Check each line of the data, and copy those where "console" appears.

Data START

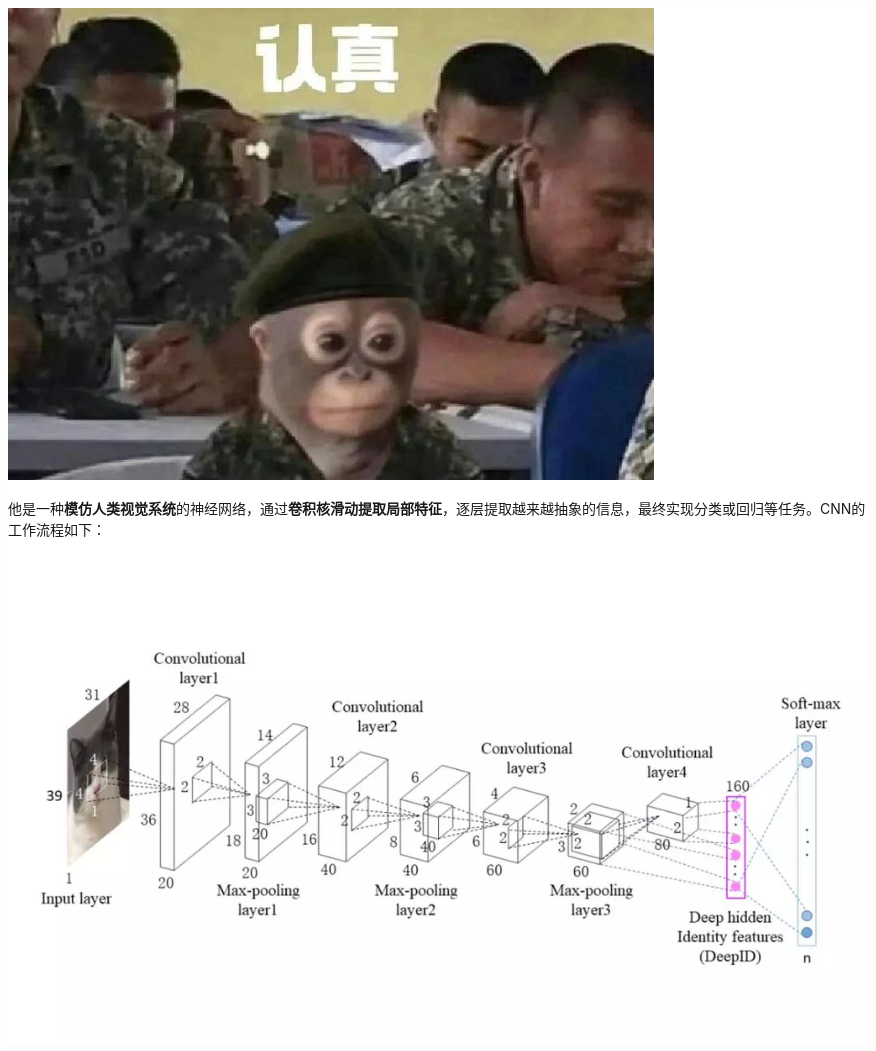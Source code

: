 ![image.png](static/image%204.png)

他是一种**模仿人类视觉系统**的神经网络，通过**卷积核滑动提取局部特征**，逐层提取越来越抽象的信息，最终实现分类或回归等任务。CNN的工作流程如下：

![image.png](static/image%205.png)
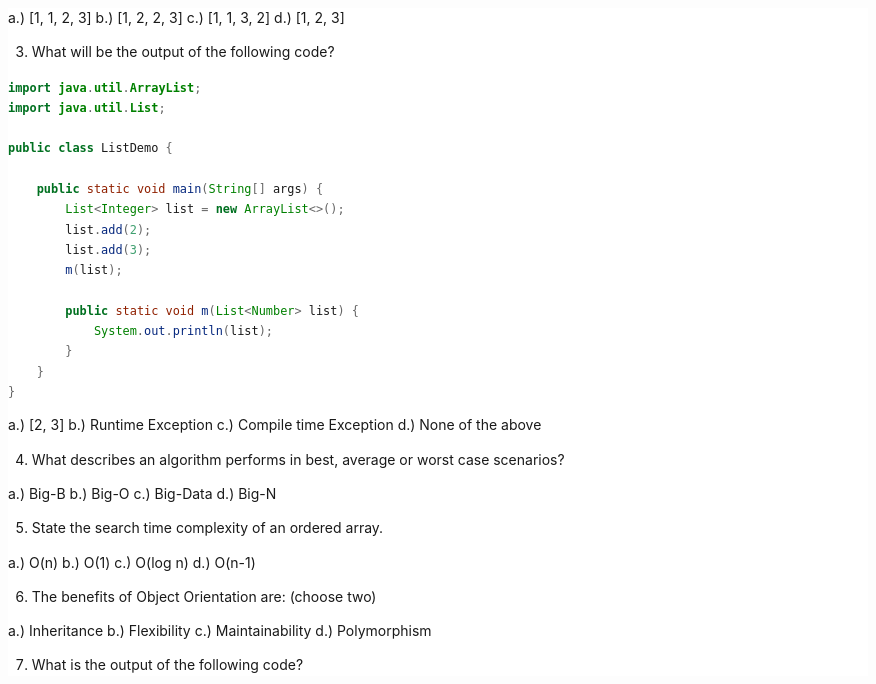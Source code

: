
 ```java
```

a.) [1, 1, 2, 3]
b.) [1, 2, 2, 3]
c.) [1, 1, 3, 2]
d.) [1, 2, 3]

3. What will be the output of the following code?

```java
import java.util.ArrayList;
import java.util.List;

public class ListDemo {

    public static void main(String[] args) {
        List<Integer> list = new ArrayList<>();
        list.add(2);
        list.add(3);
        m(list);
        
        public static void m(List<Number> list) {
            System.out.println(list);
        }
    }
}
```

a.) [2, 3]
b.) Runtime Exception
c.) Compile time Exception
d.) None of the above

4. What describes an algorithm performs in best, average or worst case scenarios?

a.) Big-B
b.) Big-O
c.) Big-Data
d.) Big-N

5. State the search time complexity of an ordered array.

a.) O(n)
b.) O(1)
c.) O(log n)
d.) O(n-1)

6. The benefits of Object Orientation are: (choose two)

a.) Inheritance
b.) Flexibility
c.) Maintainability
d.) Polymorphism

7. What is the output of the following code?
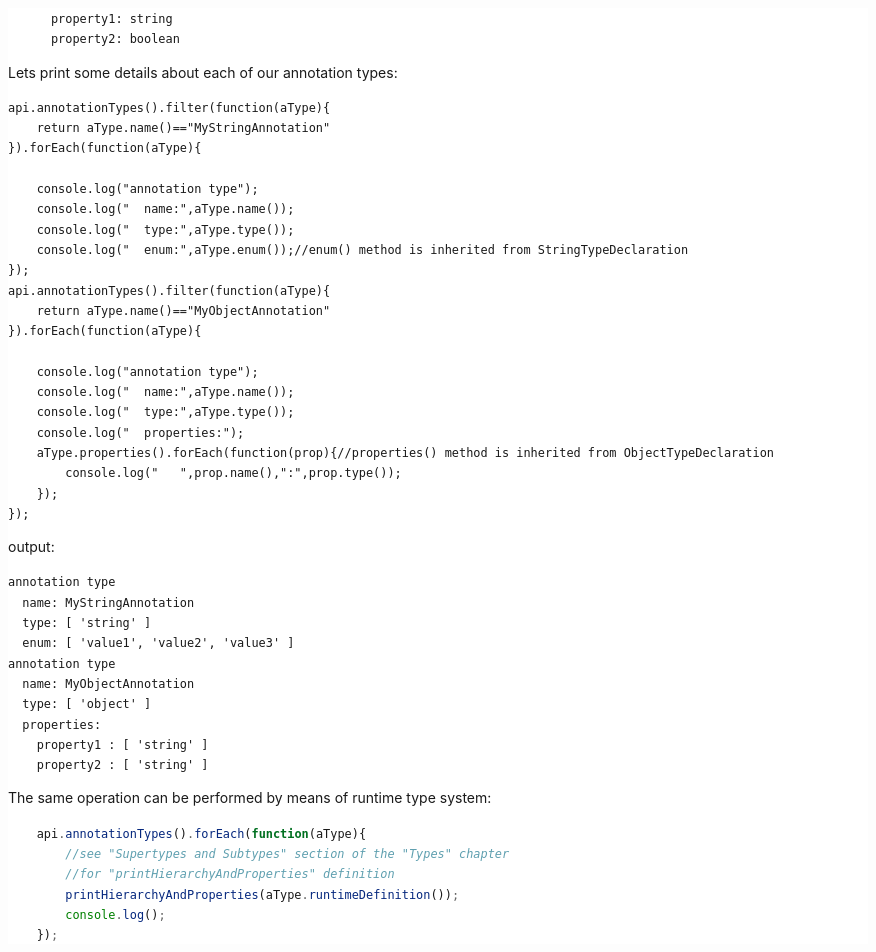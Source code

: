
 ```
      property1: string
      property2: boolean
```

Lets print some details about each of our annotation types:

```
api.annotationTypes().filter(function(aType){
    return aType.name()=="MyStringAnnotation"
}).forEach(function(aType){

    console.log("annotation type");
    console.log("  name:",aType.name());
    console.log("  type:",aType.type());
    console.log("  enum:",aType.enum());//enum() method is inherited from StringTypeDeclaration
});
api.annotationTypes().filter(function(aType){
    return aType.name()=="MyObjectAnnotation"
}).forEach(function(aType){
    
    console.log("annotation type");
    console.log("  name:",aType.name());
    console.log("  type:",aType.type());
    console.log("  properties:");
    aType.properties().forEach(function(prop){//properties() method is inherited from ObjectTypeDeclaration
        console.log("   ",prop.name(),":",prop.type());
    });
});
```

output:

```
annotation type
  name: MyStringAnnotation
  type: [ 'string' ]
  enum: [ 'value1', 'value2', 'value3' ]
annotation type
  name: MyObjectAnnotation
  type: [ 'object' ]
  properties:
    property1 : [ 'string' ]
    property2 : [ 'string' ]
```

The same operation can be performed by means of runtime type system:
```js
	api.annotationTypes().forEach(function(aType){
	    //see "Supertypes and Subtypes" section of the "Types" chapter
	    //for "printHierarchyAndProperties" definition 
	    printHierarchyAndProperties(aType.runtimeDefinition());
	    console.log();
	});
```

Data END

Answer to the problem:
    console.log("annotation type");
    console.log("  name:",aType.name());
    console.log("  type:",aType.type());
    console.log("  enum:",aType.enum());//enum() method is inherited from StringTypeDeclaration
    console.log("annotation type");
    console.log("  name:",aType.name());
    console.log("  type:",aType.type());
    console.log("  properties:");
        console.log("   ",prop.name(),":",prop.type());
	    console.log();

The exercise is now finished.